- _Data shown_:
↓↓↓
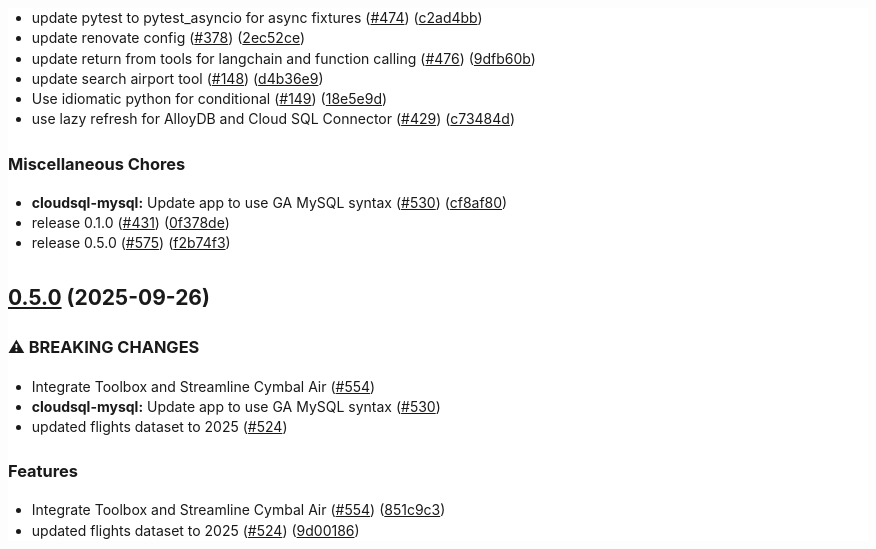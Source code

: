 * update pytest to pytest_asyncio for async fixtures ([#474](https://github.com/renovate-bot/GoogleCloudPlatform-_-database-query-extension/issues/474)) ([c2ad4bb](https://github.com/renovate-bot/GoogleCloudPlatform-_-database-query-extension/commit/c2ad4bbd81fb49a262b165b2ffcdaea0b13c1c6f))
* update renovate config ([#378](https://github.com/renovate-bot/GoogleCloudPlatform-_-database-query-extension/issues/378)) ([2ec52ce](https://github.com/renovate-bot/GoogleCloudPlatform-_-database-query-extension/commit/2ec52cee3b0afbde59e60fdad87aa8d8211a0e8c))
* update return from tools for langchain and function calling ([#476](https://github.com/renovate-bot/GoogleCloudPlatform-_-database-query-extension/issues/476)) ([9dfb60b](https://github.com/renovate-bot/GoogleCloudPlatform-_-database-query-extension/commit/9dfb60b2e9601d9631a4a1f004bcf63a107a9cb9))
* update search airport tool ([#148](https://github.com/renovate-bot/GoogleCloudPlatform-_-database-query-extension/issues/148)) ([d4b36e9](https://github.com/renovate-bot/GoogleCloudPlatform-_-database-query-extension/commit/d4b36e93f04b6c3c3df57f6c5ffcc1c3554d7723))
* Use idiomatic python for conditional ([#149](https://github.com/renovate-bot/GoogleCloudPlatform-_-database-query-extension/issues/149)) ([18e5e9d](https://github.com/renovate-bot/GoogleCloudPlatform-_-database-query-extension/commit/18e5e9d0c58b83fc6a0af6292a722fe0e74f4527))
* use lazy refresh for AlloyDB and Cloud SQL Connector ([#429](https://github.com/renovate-bot/GoogleCloudPlatform-_-database-query-extension/issues/429)) ([c73484d](https://github.com/renovate-bot/GoogleCloudPlatform-_-database-query-extension/commit/c73484d60b2724eb096ecd6a568c1747edfd5e26))


### Miscellaneous Chores

* **cloudsql-mysql:** Update app to use GA MySQL syntax ([#530](https://github.com/renovate-bot/GoogleCloudPlatform-_-database-query-extension/issues/530)) ([cf8af80](https://github.com/renovate-bot/GoogleCloudPlatform-_-database-query-extension/commit/cf8af80876a5b8ffe1dd61650f09b90f4eae5143))
* release 0.1.0 ([#431](https://github.com/renovate-bot/GoogleCloudPlatform-_-database-query-extension/issues/431)) ([0f378de](https://github.com/renovate-bot/GoogleCloudPlatform-_-database-query-extension/commit/0f378de0fc441bca33c908c88b5678344303e64f))
* release 0.5.0 ([#575](https://github.com/renovate-bot/GoogleCloudPlatform-_-database-query-extension/issues/575)) ([f2b74f3](https://github.com/renovate-bot/GoogleCloudPlatform-_-database-query-extension/commit/f2b74f31c70235e9958edf3762c6d10ad70fd193))

## [0.5.0](https://github.com/GoogleCloudPlatform/genai-databases-retrieval-app/compare/v0.4.0...v0.5.0) (2025-09-26)


### ⚠ BREAKING CHANGES

* Integrate Toolbox and Streamline Cymbal Air ([#554](https://github.com/GoogleCloudPlatform/genai-databases-retrieval-app/issues/554))
* **cloudsql-mysql:** Update app to use GA MySQL syntax ([#530](https://github.com/GoogleCloudPlatform/genai-databases-retrieval-app/issues/530))
* updated flights dataset to 2025 ([#524](https://github.com/GoogleCloudPlatform/genai-databases-retrieval-app/issues/524))

### Features

* Integrate Toolbox and Streamline Cymbal Air ([#554](https://github.com/GoogleCloudPlatform/genai-databases-retrieval-app/issues/554)) ([851c9c3](https://github.com/GoogleCloudPlatform/genai-databases-retrieval-app/commit/851c9c399d128d464afa0408ce2fadc00bf3bfe0))
* updated flights dataset to 2025 ([#524](https://github.com/GoogleCloudPlatform/genai-databases-retrieval-app/issues/524)) ([9d00186](https://github.com/GoogleCloudPlatform/genai-databases-retrieval-app/commit/9d00186f09cdb73f169d4ce15ad048f372ef22cc))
↑↑↑
- _Task goal_: Your copy of the material above should be exact and free of pictures.

- _Result of this task_:
Source code

: * update pytest to pytest_asyncio for async fixtures ([#474](https://github.com/renovate-bot/GoogleCloudPlatform-_-database-query-extension/issues/474)) ([c2ad4bb](https://github.com/renovate-bot/GoogleCloudPlatform-_-database-query-extension/commit/c2ad4bbd81fb49a262b165b2ffcdaea0b13c1c6f))
* update renovate config ([#378](https://github.com/renovate-bot/GoogleCloudPlatform-_-database-query-extension/issues/378)) ([2ec52ce](https://github.com/renovate-bot/GoogleCloudPlatform-_-database-query-extension/commit/2ec52cee3b0afbde59e60fdad87aa8d8211a0e8c))
* update return from tools for langchain and function calling ([#476](https://github.com/renovate-bot/GoogleCloudPlatform-_-database-query-extension/issues/476)) ([9dfb60b](https://github.com/renovate-bot/GoogleCloudPlatform-_-database-query-extension/commit/9dfb60b2e9601d9631a4a1f004bcf63a107a9cb9))
* update search airport tool ([#148](https://github.com/renovate-bot/GoogleCloudPlatform-_-database-query-extension/issues/148)) ([d4b36e9](https://github.com/renovate-bot/GoogleCloudPlatform-_-database-query-extension/commit/d4b36e93f04b6c3c3df57f6c5ffcc1c3554d7723))
* Use idiomatic python for conditional ([#149](https://github.com/renovate-bot/GoogleCloudPlatform-_-database-query-extension/issues/149)) ([18e5e9d](https://github.com/renovate-bot/GoogleCloudPlatform-_-database-query-extension/commit/18e5e9d0c58b83fc6a0af6292a722fe0e74f4527))
* use lazy refresh for AlloyDB and Cloud SQL Connector ([#429](https://github.com/renovate-bot/GoogleCloudPlatform-_-database-query-extension/issues/429)) ([c73484d](https://github.com/renovate-bot/GoogleCloudPlatform-_-database-query-extension/commit/c73484d60b2724eb096ecd6a568c1747edfd5e26))


### Miscellaneous Chores

* **cloudsql-mysql:** Update app to use GA MySQL syntax ([#530](https://github.com/renovate-bot/GoogleCloudPlatform-_-database-query-extension/issues/530)) ([cf8af80](https://github.com/renovate-bot/GoogleCloudPlatform-_-database-query-extension/commit/cf8af80876a5b8ffe1dd61650f09b90f4eae5143))
* release 0.1.0 ([#431](https://github.com/renovate-bot/GoogleCloudPlatform-_-database-query-extension/issues/431)) ([0f378de](https://github.com/renovate-bot/GoogleCloudPlatform-_-database-query-extension/commit/0f378de0fc441bca33c908c88b5678344303e64f))
* release 0.5.0 ([#575](https://github.com/renovate-bot/GoogleCloudPlatform-_-database-query-extension/issues/575)) ([f2b74f3](https://github.com/renovate-bot/GoogleCloudPlatform-_-database-query-extension/commit/f2b74f31c70235e9958edf3762c6d10ad70fd193))

## [0.5.0](https://github.com/GoogleCloudPlatform/genai-databases-retrieval-app/compare/v0.4.0...v0.5.0) (2025-09-26)


### ⚠ BREAKING CHANGES

* Integrate Toolbox and Streamline Cymbal Air ([#554](https://github.com/GoogleCloudPlatform/genai-databases-retrieval-app/issues/554))
* **cloudsql-mysql:** Update app to use GA MySQL syntax ([#530](https://github.com/GoogleCloudPlatform/genai-databases-retrieval-app/issues/530))
* updated flights dataset to 2025 ([#524](https://github.com/GoogleCloudPlatform/genai-databases-retrieval-app/issues/524))

### Features

* Integrate Toolbox and Streamline Cymbal Air ([#554](https://github.com/GoogleCloudPlatform/genai-databases-retrieval-app/issues/554)) ([851c9c3](https://github.com/GoogleCloudPlatform/genai-databases-retrieval-app/commit/851c9c399d128d464afa0408ce2fadc00bf3bfe0))
* updated flights dataset to 2025 ([#524](https://github.com/GoogleCloudPlatform/genai-databases-retrieval-app/issues/524)) ([9d00186](https://github.com/GoogleCloudPlatform/genai-databases-retrieval-app/commit/9d00186f09cdb73f169d4ce15ad048f372ef22cc))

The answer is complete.